Jamie Walch (alumni)
User ID:jpw20
Position:PhD Approved
E-mail:jpw20@cam.ac.uk
Homepage:http://www-lce.eng.cam.ac.uk /~jpw20
College:Queens'
Overview and Interests
I am interested in reducing synchronisation requirements in shared virtual environments (SVEs). Synchronisation is a major obstacle to scalability in SVEs as it requires the synchronising entities to communicate. As the number of participants increases the amount of potential synchronisation increases quadratically. This imposes an unnecessary burden on participants and on the network.

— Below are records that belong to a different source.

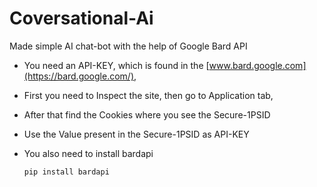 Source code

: # Coversational-Ai

Made simple AI chat-bot with the help of Google Bard API
* You need an API-KEY, which is found in the [www.bard.google.com](https://bard.google.com/),
* First you need to Inspect the site, then go to Application tab,
* After that find the Cookies where you see the Secure-1PSID
* Use the Value present in the Secure-1PSID as API-KEY

* You also need to install bardapi
  ```
  pip install bardapi
  ```
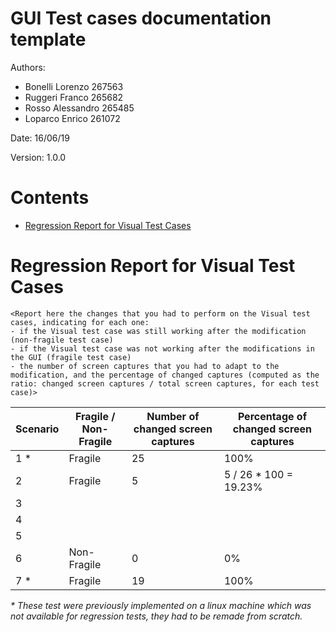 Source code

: # GUI Test cases documentation template

Authors:
* Bonelli Lorenzo 267563  
* Ruggeri Franco 265682  
* Rosso Alessandro 265485  
* Loparco Enrico 261072  

Date: 16/06/19

Version: 1.0.0

# Contents

- [Regression Report for Visual Test Cases](#fragility)



# Regression Report for Visual Test Cases

```
<Report here the changes that you had to perform on the Visual test cases, indicating for each one:
- if the Visual test case was still working after the modification (non-fragile test case)
- if the Visual test case was not working after the modifications in the GUI (fragile test case)
- the number of screen captures that you had to adapt to the modification, and the percentage of changed captures (computed as the ratio: changed screen captures / total screen captures, for each test case)>
```

| Scenario | Fragile / Non-Fragile | Number of changed screen captures | Percentage of changed screen captures |
| -------- | --------------------- | --------------------------------- | ------------------------------------- |
|     1  \*   |            Fragile           |               25                    |           100%                            |
|     2     |            Fragile           |                5                   |      5 / 26 * 100 = 19.23%                                 |
|     3    |                       |                                   |                                       |
|     4     |                       |                                   |                                       |
|     5     |                       |                                   |                                       |
|     6     |           Non-Fragile            |                 0                  |                      0%                 |
|     7  \*     |          Fragile             |                  19                 |                 100%                      |

*\* These test were previously implemented on a linux machine which was not available for regression tests, they had to be remade from scratch.*
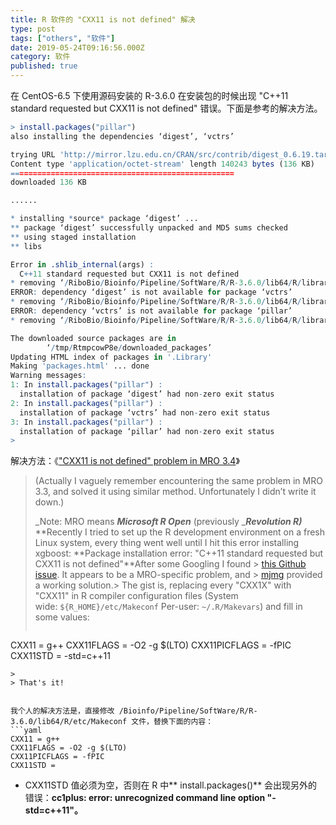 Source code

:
 ```yaml
---
title: R 软件的 "CXX11 is not defined" 解决
type: post
tags: ["others", "软件"]
date: 2019-05-24T09:16:56.000Z
category: 软件
published: true
---
```


在 CentOS-6.5 下使用源码安装的 R-3.6.0 在安装包的时候出现 "C++11 standard requested but CXX11 is not defined" 错误。下面是参考的解决方法。

```r
> install.packages("pillar")
also installing the dependencies ‘digest’, ‘vctrs’

trying URL 'http://mirror.lzu.edu.cn/CRAN/src/contrib/digest_0.6.19.tar.gz'
Content type 'application/octet-stream' length 140243 bytes (136 KB)
==================================================
downloaded 136 KB

......

* installing *source* package ‘digest’ ...
** package ‘digest’ successfully unpacked and MD5 sums checked
** using staged installation
** libs

Error in .shlib_internal(args) :
  C++11 standard requested but CXX11 is not defined
* removing ‘/RiboBio/Bioinfo/Pipeline/SoftWare/R/R-3.6.0/lib64/R/library/digest’
ERROR: dependency ‘digest’ is not available for package ‘vctrs’
* removing ‘/RiboBio/Bioinfo/Pipeline/SoftWare/R/R-3.6.0/lib64/R/library/vctrs’
ERROR: dependency ‘vctrs’ is not available for package ‘pillar’
* removing ‘/RiboBio/Bioinfo/Pipeline/SoftWare/R/R-3.6.0/lib64/R/library/pillar’

The downloaded source packages are in
        ‘/tmp/RtmpcowP8e/downloaded_packages’
Updating HTML index of packages in '.Library'
Making 'packages.html' ... done
Warning messages:
1: In install.packages("pillar") :
  installation of package ‘digest’ had non-zero exit status
2: In install.packages("pillar") :
  installation of package ‘vctrs’ had non-zero exit status
3: In install.packages("pillar") :
  installation of package ‘pillar’ had non-zero exit status
> 
```

解决方法：《["CXX11 is not defined" problem in MRO 3.4](https://medium.com/the-artificial-impostor/cxx11-is-not-defined-problem-in-mro-3-4-e51f1d27da15)》
> (Actually I vaguely remember encountering the same problem in MRO 3.3, and solved it using similar method. Unfortunately I didn’t write it down.)
> 
> _Note: MRO means _**_Microsoft R Open_**_ (previously _**_Revolution R)_**
> **Recently I tried to set up the R development environment on a fresh Linux system, every thing went well until I hit this error installing xgboost:
> **Package installation error: "C++11 standard requested but CXX11 is not defined"**After some Googling I found > [this Github issue](https://github.com/Microsoft/microsoft-r-open/issues/26). It appears to be a MRO-specific problem, and > [mjmg](https://github.com/mjmg) provided a working solution.> The gist is, replacing every "CXX1X" with "CXX11" in R compiler configuration files (System wide: `${R_HOME}/etc/Makeconf` Per-user: `~/.R/Makevars`) and fill in some values:
> ```yaml
CXX11 = g++
CXX11FLAGS = -O2 -g $(LTO)
CXX11PICFLAGS = -fPIC
CXX11STD = -std=c++11
```
> 
> That's it!


我个人的解决方法是，直接修改 /Bioinfo/Pipeline/SoftWare/R/R-3.6.0/lib64/R/etc/Makeconf 文件，替换下面的内容：
```yaml
CXX11 = g++
CXX11FLAGS = -O2 -g $(LTO)
CXX11PICFLAGS = -fPIC
CXX11STD = 
```

- CXX11STD 值必须为空，否则在 R 中** install.packages()** 会出现另外的错误：**cc1plus: error: unrecognized command line option "-std=c++11"。**
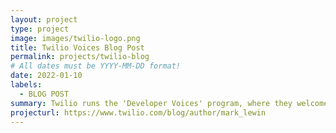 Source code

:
 ```yaml
---
layout: project
type: project
image: images/twilio-logo.png
title: Twilio Voices Blog Post
permalink: projects/twilio-blog
# All dates must be YYYY-MM-DD format!
date: 2022-01-10
labels:
  - BLOG POST
summary: Twilio runs the 'Developer Voices' program, where they welcome guest posts from external developers. Here is my contribution.
projecturl: https://www.twilio.com/blog/author/mark_lewin
---
```

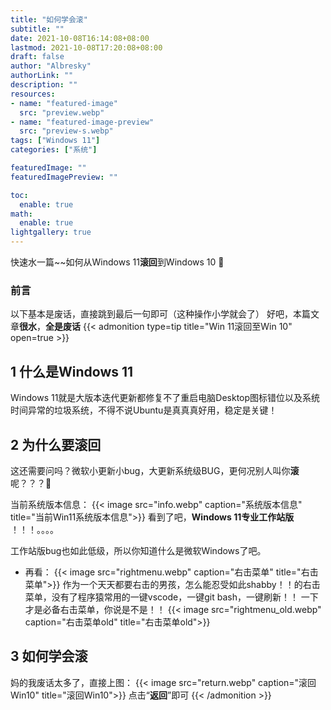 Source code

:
 ```yaml
---
title: "如何学会滚"
subtitle: ""
date: 2021-10-08T16:14:08+08:00
lastmod: 2021-10-08T17:20:08+08:00
draft: false
author: "Albresky"
authorLink: ""
description: ""
resources:
- name: "featured-image"
  src: "preview.webp"
- name: "featured-image-preview"
  src: "preview-s.webp"
tags: ["Windows 11"]
categories: ["系统"]

featuredImage: ""
featuredImagePreview: ""

toc:
  enable: true
math:
  enable: true
lightgallery: true
---
```

快速水一篇~~如何从Windows 11**滚回**到Windows 10 :clown_face:
<!--more-->
### 前言
以下基本是废话，直接跳到最后一句即可（这种操作小学就会了）  好吧，本篇文章**很水**，**全是废话**
{{< admonition type=tip title="Win 11滚回至Win 10" open=true >}}

## 1 什么是Windows 11
Windows 11就是大版本迭代更新都修复不了重启电脑Desktop图标错位以及系统时间异常的垃圾系统，不得不说Ubuntu是真真真好用，稳定是关键！

## 2 为什么要**滚回**
这还需要问吗？微软小更新小bug，大更新系统级BUG，更何况别人叫你**滚**呢？？？:clown_face:

当前系统版本信息：
{{< image src="info.webp" caption="系统版本信息" title="当前Win11系统版本信息">}}
看到了吧，**Windows 11专业工作站版** ！！！。。。。

工作站版bug也如此低级，所以你知道什么是微软Windows了吧。
 - 再看：
  {{< image src="rightmenu.webp" caption="右击菜单" title="右击菜单">}}
  作为一个天天都要右击的男孩，怎么能忍受如此shabby！！的右击菜单，没有了程序猿常用的一键vscode，一键git bash，一键刷新！！
  一下才是必备右击菜单，你说是不是！！
    {{< image src="rightmenu_old.webp" caption="右击菜单old" title="右击菜单old">}}

## 3 如何学会**滚**
妈的我废话太多了，直接上图：
  {{< image src="return.webp" caption="滚回Win10" title="滚回Win10">}}
点击“**返回**”即可
{{< /admonition >}}　　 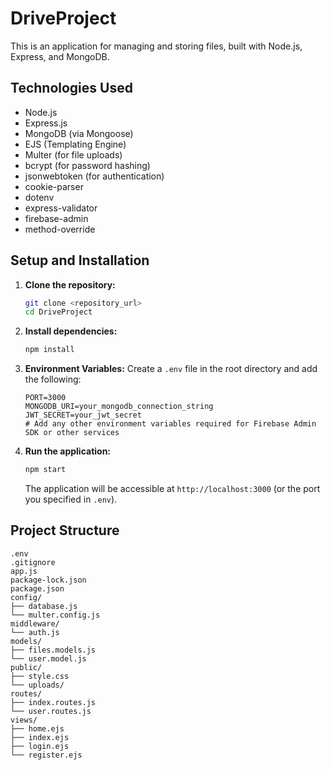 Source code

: # DriveProject

This is an application for managing and storing files, built with Node.js, Express, and MongoDB.

## Technologies Used

- Node.js
- Express.js
- MongoDB (via Mongoose)
- EJS (Templating Engine)
- Multer (for file uploads)
- bcrypt (for password hashing)
- jsonwebtoken (for authentication)
- cookie-parser
- dotenv
- express-validator
- firebase-admin
- method-override

## Setup and Installation

1.  **Clone the repository:**
    ```bash
    git clone <repository_url>
    cd DriveProject
    ```

2.  **Install dependencies:**
    ```bash
    npm install
    ```

3.  **Environment Variables:**
    Create a `.env` file in the root directory and add the following:
    ```
    PORT=3000
    MONGODB_URI=your_mongodb_connection_string
    JWT_SECRET=your_jwt_secret
    # Add any other environment variables required for Firebase Admin SDK or other services
    ```

4.  **Run the application:**
    ```bash
    npm start
    ```

    The application will be accessible at `http://localhost:3000` (or the port you specified in `.env`).

## Project Structure

```
.env
.gitignore
app.js
package-lock.json
package.json
config/
├── database.js
└── multer.config.js
middleware/
└── auth.js
models/
├── files.models.js
└── user.model.js
public/
├── style.css
└── uploads/
routes/
├── index.routes.js
└── user.routes.js
views/
├── home.ejs
├── index.ejs
├── login.ejs
└── register.ejs
```
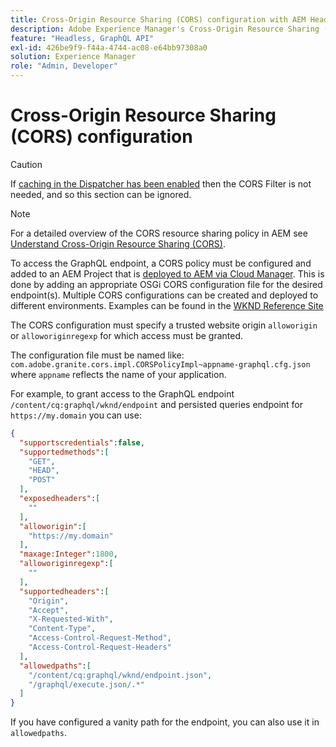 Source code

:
 ```yaml
---
title: Cross-Origin Resource Sharing (CORS) configuration with AEM Headless
description: Adobe Experience Manager's Cross-Origin Resource Sharing (CORS) allows headless web applications to make client-side calls to AEM. A CORS configuration is needed to enable access to the GraphQL endpoint.
feature: "Headless, GraphQL API"
exl-id: 426be9f9-f44a-4744-ac08-e64bb97308a0
solution: Experience Manager
role: "Admin, Developer"
---
```

# Cross-Origin Resource Sharing (CORS) configuration

>[!CAUTION]
>
>If [caching in the Dispatcher has been enabled](/help/headless/deployment/dispatcher-caching.md) then the CORS Filter is not needed, and so this section can be ignored.

>[!NOTE]
>
>For a detailed overview of the CORS resource sharing policy in AEM see [Understand Cross-Origin Resource Sharing (CORS)](https://experienceleague.adobe.com/docs/experience-manager-learn/foundation/security/understand-cross-origin-resource-sharing.html#understand-cross-origin-resource-sharing-(cors)).

To access the GraphQL endpoint, a CORS policy must be configured and added to an AEM Project that is [deployed to AEM via Cloud Manager](/help/implementing/cloud-manager/deploy-code.md). This is done by adding an appropriate OSGi CORS configuration file for the desired endpoint(s). Multiple CORS configurations can be created and deployed to different environments. Examples can be found in the [WKND Reference Site](https://github.com/adobe/aem-guides-wknd/tree/master/ui.config/src/main/content/jcr_root/apps/wknd/osgiconfig)

The CORS configuration must specify a trusted website origin `alloworigin` or `alloworiginregexp` for which access must be granted.

The configuration file must be named like: `com.adobe.granite.cors.impl.CORSPolicyImpl~appname-graphql.cfg.json` where `appname` reflects the name of your application.

For example, to grant access to the GraphQL endpoint `/content/cq:graphql/wknd/endpoint` and persisted queries endpoint for `https://my.domain` you can use:

```json
{
  "supportscredentials":false,
  "supportedmethods":[
    "GET",
    "HEAD",
    "POST"
  ],
  "exposedheaders":[
    ""
  ],
  "alloworigin":[
    "https://my.domain"
  ],
  "maxage:Integer":1800,
  "alloworiginregexp":[
    ""
  ],
  "supportedheaders":[
    "Origin",
    "Accept",
    "X-Requested-With",
    "Content-Type",
    "Access-Control-Request-Method",
    "Access-Control-Request-Headers"
  ],
  "allowedpaths":[
    "/content/cq:graphql/wknd/endpoint.json",
    "/graphql/execute.json/.*"
  ]
}
```

If you have configured a vanity path for the endpoint, you can also use it in `allowedpaths`.
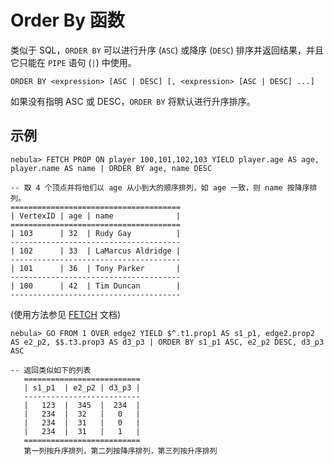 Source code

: # Order By 函数

类似于 SQL，`ORDER BY` 可以进行升序 (`ASC`) 或降序 (`DESC`) 排序并返回结果，并且它只能在 `PIPE` 语句 (`|`) 中使用。

```ngql
ORDER BY <expression> [ASC | DESC] [, <expression> [ASC | DESC] ...]
```

如果没有指明 ASC 或 DESC，`ORDER BY` 将默认进行升序排序。

## 示例

```ngql
nebula> FETCH PROP ON player 100,101,102,103 YIELD player.age AS age, player.name AS name | ORDER BY age, name DESC  

-- 取 4 个顶点并将他们以 age 从小到大的顺序排列，如 age 一致，则 name 按降序排列。
======================================
| VertexID | age | name              |
======================================
| 103      | 32  | Rudy Gay          |
--------------------------------------
| 102      | 33  | LaMarcus Aldridge |
--------------------------------------
| 101      | 36  | Tony Parker       |
--------------------------------------
| 100      | 42  | Tim Duncan        |
--------------------------------------
```

(使用方法参见 [FETCH](../4.statement-syntax/2.data-query-and-manipulation-statements/fetch-syntax.md) 文档)

```ngql
nebula> GO FROM 1 OVER edge2 YIELD $^.t1.prop1 AS s1_p1, edge2.prop2 AS e2_p2, $$.t3.prop3 AS d3_p3 | ORDER BY s1_p1 ASC, e2_p2 DESC, d3_p3 ASC

-- 返回类似如下的列表
   ==========================
   | s1_p1  | e2_p2 | d3_p3 |
   --------------------------
   |   123  |  345  |  234  |
   |   234  |  32   |   0   |
   |   234  |  31   |   0   |
   |   234  |  31   |   1   |
   ==========================
   第一列按升序排列，第二列按降序排列，第三列按升序排列
```
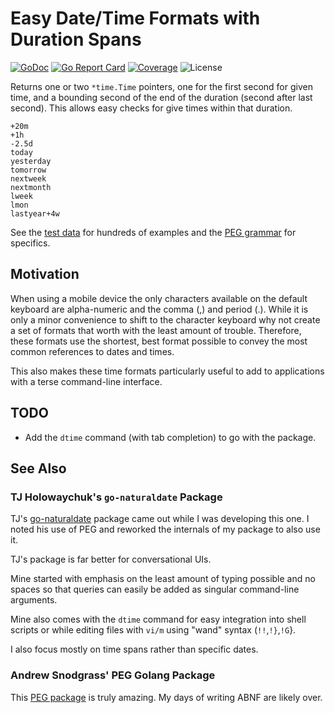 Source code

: # Easy Date/Time Formats with Duration Spans

[![GoDoc](https://godoc.org/gitlab.com/robmuh/dtime?status.svg)](https://godoc.org/gitlab.com/robmuh/dtime)
[![Go Report Card](https://goreportcard.com/badge/gitlab.com/robmuh/dtime)](https://goreportcard.com/report/gitlab.com/robmuh/dtime)
[![Coverage](https://gocover.io/_badge/gitlab.com/robmuh/dtime)](https://gocover.io/gitlab.com/robmuh/dtime)
![License](https://img.shields.io/github/license/robmuh/dtime)

Returns one or two `*time.Time` pointers, one for the first second for given time, and a bounding second of the end of the duration (second after last second). This allows easy checks for give times within that duration.

```
+20m
+1h
-2.5d
today
yesterday
tomorrow
nextweek
nextmonth
lweek
lmon
lastyear+4w
```

See the [test data](testdata/dtime.yaml) for hundreds of examples and the [PEG grammar](grammar.peg) for specifics.

## Motivation

When using a mobile device the only characters available on the default keyboard are alpha-numeric and the comma (,) and period (.). While it is only a minor convenience to shift to the character keyboard why not create a set of formats that worth with the least amount of trouble. Therefore, these formats use the shortest, best format possible to convey the most common references to dates and times. 

This also makes these time formats particularly useful to add to applications with a terse command-line interface.

## TODO

* Add the `dtime` command (with tab completion) to go with the package.

## See Also

### TJ Holowaychuk's `go-naturaldate` Package

TJ's [go-naturaldate](https://github.com/tj/go-naturaldate) package came out while I was developing this one. I noted his use of PEG and reworked the internals of my package to also use it. 

TJ's package is far better for conversational UIs. 

Mine started with emphasis on the least amount of typing possible and no spaces so that queries can easily be added as singular command-line arguments. 

Mine also comes with the `dtime` command for easy integration into shell scripts or while editing files with `vi/m` using "wand" syntax (`!!`,`!}`,`!G`}. 

I also focus mostly on time spans rather than specific dates.

### Andrew Snodgrass' PEG Golang Package

This [PEG package](https://github.com/pointlander/peg) is truly amazing. My days of writing ABNF are likely over.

This cost can be reduced using a number of methods:

  • IP multicast reduces the load on the network and means that updates need only be transmitted once, but participants still receive typically many more updates than they need. Furthermore, IP multicast is not a reliable protocol.
  • Partitioning the environment into zones can help prevent the unecessary propagation of updates. Reliable multicast or unicast can then be used within these zones to transmit information. However, there are still problems due to delays in joining zones, and participants may still receive updates in which they have no interest.
  • Dead reckoning can be used to predict the behaviour of an object in the virtual world in the absense of updates concerning it. This is an established technique that works well for predictable events such as those concerning an object's location, but there exist many kinds of events for which it cannot be used.

Rather than advocating any particular subset of the above (or other) techniques I am examining the properties they share in an attempt to more formally categorise the problems posed by SVEs. This analysis has made possible the design of an SVE application framework with the following features:

  • Automatic code generation from a very simple description of an SVE entity. This code can easily be customised to handle cases where the default behaviour is undesirable.
  • High level specification of interest: participants tell the system "I intend to carry out this action", rather than "I want to be notified of these events".
  • Multiple event delivery channels allow events to be delivered reliably and with low latency to participants whose intents indicate they are interested while saving network traffic by using best-effort, bandwidth-limited communication for others.

Work is ongoing on a number of example SVEs to evaluate how successful this approach to SVE development has been.